Saint Cyrille écrit : «Zachée, de son côté, n’a point mis le moindre retard, et s’est ainsi montré digne de la miséricorde de Dieu, qui rend la vue aux aveugles, et appelle ceux qui sont éloignés.»

Tous murmuraient que Jésus était rentré dans la maison d’un pécheur. Parmi ces « tous », il y avait certainement les pharisiens. Ils se scandalisaient déjà de ce que le Christ était allé chez Matthieu, lui aussi un péager, comme Zachée. Ces mêmes avaient fait des remarques désobligeantes quand cette «femme connue dans la ville pour sa vie dissolue,» (Luc 7,37) s’approcha du Christ pour oindre ses pieds.

Qu’est-ce que le Christ aurait pu faire dans les maisons de Pharisiens et de scribes, qui dans leur endurcissement ne croyaient pas à ses paroles et ni même à ses miracles ?
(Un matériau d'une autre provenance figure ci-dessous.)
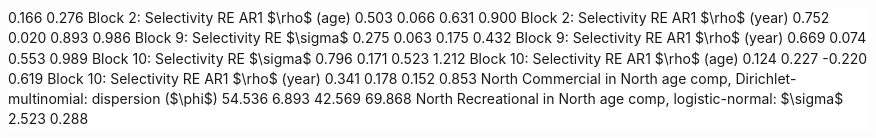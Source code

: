    <td style="text-align:right;"> 0.166 </td>
   <td style="text-align:right;"> 0.276 </td>
  </tr>
  <tr>
   <td style="text-align:left;"> Block 2: Selectivity RE AR1 $\rho$ (age) </td>
   <td style="text-align:right;"> 0.503 </td>
   <td style="text-align:right;"> 0.066 </td>
   <td style="text-align:right;"> 0.631 </td>
   <td style="text-align:right;"> 0.900 </td>
  </tr>
  <tr>
   <td style="text-align:left;"> Block 2: Selectivity RE AR1 $\rho$ (year) </td>
   <td style="text-align:right;"> 0.752 </td>
   <td style="text-align:right;"> 0.020 </td>
   <td style="text-align:right;"> 0.893 </td>
   <td style="text-align:right;"> 0.986 </td>
  </tr>
  <tr>
   <td style="text-align:left;"> Block 9: Selectivity RE $\sigma$ </td>
   <td style="text-align:right;"> 0.275 </td>
   <td style="text-align:right;"> 0.063 </td>
   <td style="text-align:right;"> 0.175 </td>
   <td style="text-align:right;"> 0.432 </td>
  </tr>
  <tr>
   <td style="text-align:left;"> Block 9: Selectivity RE AR1 $\rho$ (year) </td>
   <td style="text-align:right;"> 0.669 </td>
   <td style="text-align:right;"> 0.074 </td>
   <td style="text-align:right;"> 0.553 </td>
   <td style="text-align:right;"> 0.989 </td>
  </tr>
  <tr>
   <td style="text-align:left;"> Block 10: Selectivity RE $\sigma$ </td>
   <td style="text-align:right;"> 0.796 </td>
   <td style="text-align:right;"> 0.171 </td>
   <td style="text-align:right;"> 0.523 </td>
   <td style="text-align:right;"> 1.212 </td>
  </tr>
  <tr>
   <td style="text-align:left;"> Block 10: Selectivity RE AR1 $\rho$ (age) </td>
   <td style="text-align:right;"> 0.124 </td>
   <td style="text-align:right;"> 0.227 </td>
   <td style="text-align:right;"> -0.220 </td>
   <td style="text-align:right;"> 0.619 </td>
  </tr>
  <tr>
   <td style="text-align:left;"> Block 10: Selectivity RE AR1 $\rho$ (year) </td>
   <td style="text-align:right;"> 0.341 </td>
   <td style="text-align:right;"> 0.178 </td>
   <td style="text-align:right;"> 0.152 </td>
   <td style="text-align:right;"> 0.853 </td>
  </tr>
  <tr>
   <td style="text-align:left;"> North Commercial in North age comp, Dirichlet-multinomial: dispersion ($\phi$) </td>
   <td style="text-align:right;"> 54.536 </td>
   <td style="text-align:right;"> 6.893 </td>
   <td style="text-align:right;"> 42.569 </td>
   <td style="text-align:right;"> 69.868 </td>
  </tr>
  <tr>
   <td style="text-align:left;"> North Recreational in North age comp, logistic-normal: $\sigma$ </td>
   <td style="text-align:right;"> 2.523 </td>
   <td style="text-align:right;"> 0.288 </td>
«Hâte-toi de descendre,» dit le Christ, et non simplement descends ! En d’autres termes : ne tarde pas ! «Car il faut qu’aujourd’hui,…» Hic et nunc (ici et maintenant). Ce n’est pas demain, mañana, comme disent les espagnols nonchalants. Le temps de conversion ne dépend pas de nous mais de Dieu. À nous la décision, sans tarder donc, car on ne connait ni l’heure ni le jour… !

Zachée a finalement vu et entendu le Messie, selon son désir, et son cœur fut embrasé par la grâce, et «il se hâta de descendre et le reçut avec joie.» Les Pharisiens avaient maintes fois rencontré le Christ, mais comme on dit : il n’y a pire sourd que celui qui ne veut pas entendre, ou pire aveugle qui ne veut pas voir.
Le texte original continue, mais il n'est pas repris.